In August 1778, Tromelin-Lanuguy was appointed to the 22-gun fluyt Pintade, bound for France. He left Isle de France on 28 December 1778 and arrived at Lorient on 2 July 1779. On the way, he repelled an attack from a British privateer, which earned him the Cross of the Order of Saint Louis and a promotion to Lieutenant.

=== War of American Independence ===
During the War of American Independence, Tromelin-Lanuguy served in the Indian Ocean in a squadron under Rear-Admiral Thomas d'Estienne d'Orves. He was commanding the corvette Sylphide when the squadron departed Isle de France on 7 December 1781. On 9 February 1782, Estienne d'Orves died and Suffren assumed command of the squadron. He re-appointed his captains and gave Tromelin-Lanuguy command of the corvette Subtile.

In March 1782, in the wake of the Battle of Sadras, Suffren transferred Tromelin-Lanuguy to Pourvoyeuse, replacing Lieutenant de Ruyter. Tromelin-Lanuguy took part in the Battle of Providien on 12 April 1782.

In April 1782, Tromelin-Lanuguy escorted prizes captured by Bellone to Tharangambadi, and from there sailed to Malaca to procure supplies and spare parts. On his journey back, he encountered five East Indiamen, resulting in the action of 10 September 1782 after which he withdrew. Upon his return, Tromelin-Lanuguy suffered the scorn of Suffren, who blamed him for failing to press his attack on the East Indiamen. Suffren repeatedly accused Tromelin-Lanuguy oh "disgracing the flag", (Note: M. de Lanuguy, dont la manoeuvre était l'objet des plaisanteries des matelots, qui en ce genre n'ont pas la main légère, offrit son journal à M. de Suffren; et, quoiqu'on doive présumer qu'il eût cherché à y atténuer sa faiblesse, le général, discourant peu, louant en peu de mots et blâmant de même, lui dit de sa voix nasillarde, en le lui remettant le lendemain : « Eh bien! M. de Lanuguy, eh bien! je persiste à dire que vous avez entaché le pavillon » ) but when he offered to resign, Suffren refused.

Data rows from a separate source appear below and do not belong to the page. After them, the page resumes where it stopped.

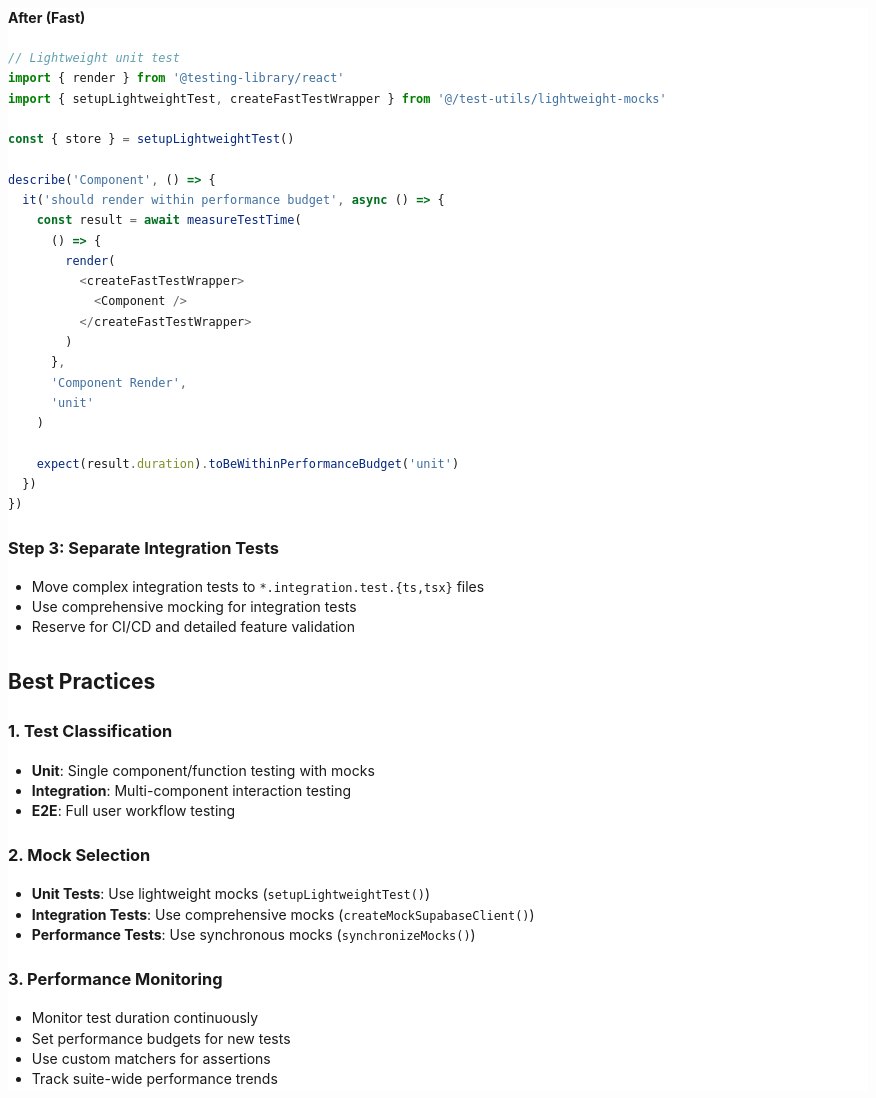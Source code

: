 #### After (Fast)

```typescript
// Lightweight unit test
import { render } from '@testing-library/react'
import { setupLightweightTest, createFastTestWrapper } from '@/test-utils/lightweight-mocks'

const { store } = setupLightweightTest()

describe('Component', () => {
  it('should render within performance budget', async () => {
    const result = await measureTestTime(
      () => {
        render(
          <createFastTestWrapper>
            <Component />
          </createFastTestWrapper>
        )
      },
      'Component Render',
      'unit'
    )

    expect(result.duration).toBeWithinPerformanceBudget('unit')
  })
})
```

### Step 3: Separate Integration Tests

- Move complex integration tests to `*.integration.test.{ts,tsx}` files
- Use comprehensive mocking for integration tests
- Reserve for CI/CD and detailed feature validation

## Best Practices

### 1. Test Classification

- **Unit**: Single component/function testing with mocks
- **Integration**: Multi-component interaction testing
- **E2E**: Full user workflow testing

### 2. Mock Selection

- **Unit Tests**: Use lightweight mocks (`setupLightweightTest()`)
- **Integration Tests**: Use comprehensive mocks (`createMockSupabaseClient()`)
- **Performance Tests**: Use synchronous mocks (`synchronizeMocks()`)

### 3. Performance Monitoring

- Monitor test duration continuously
- Set performance budgets for new tests
- Use custom matchers for assertions
- Track suite-wide performance trends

Tromelin-Lanuguy briefly commanded the 64-gun Saint-Michel from 18 May 1783 to 25 July, before returning to Pourvoyeuse.

=== Interwar ===
On 12 January 1784, Tromelin-Lanuguy married Marie Charlotte Julie Martin. That year, he took command of Osterley.

He was promoted to Major de vaisseau on 1 May 1786.

=== French Revolution ===
In 1790, Tromelin-Lanuguy requested a leave of absence from the Navy. He was then reported by a priest loyal to the Republic, and imprisoned. A friend convinced Jeanbon Saint-André to have him freed, and Tromelin-Lanuguy resigned from the Navy. He then requested permission to leave for Isle de France, but actually emigrated to join the Armée des Princes. The French Republic listed him as an émigré and his property was seized.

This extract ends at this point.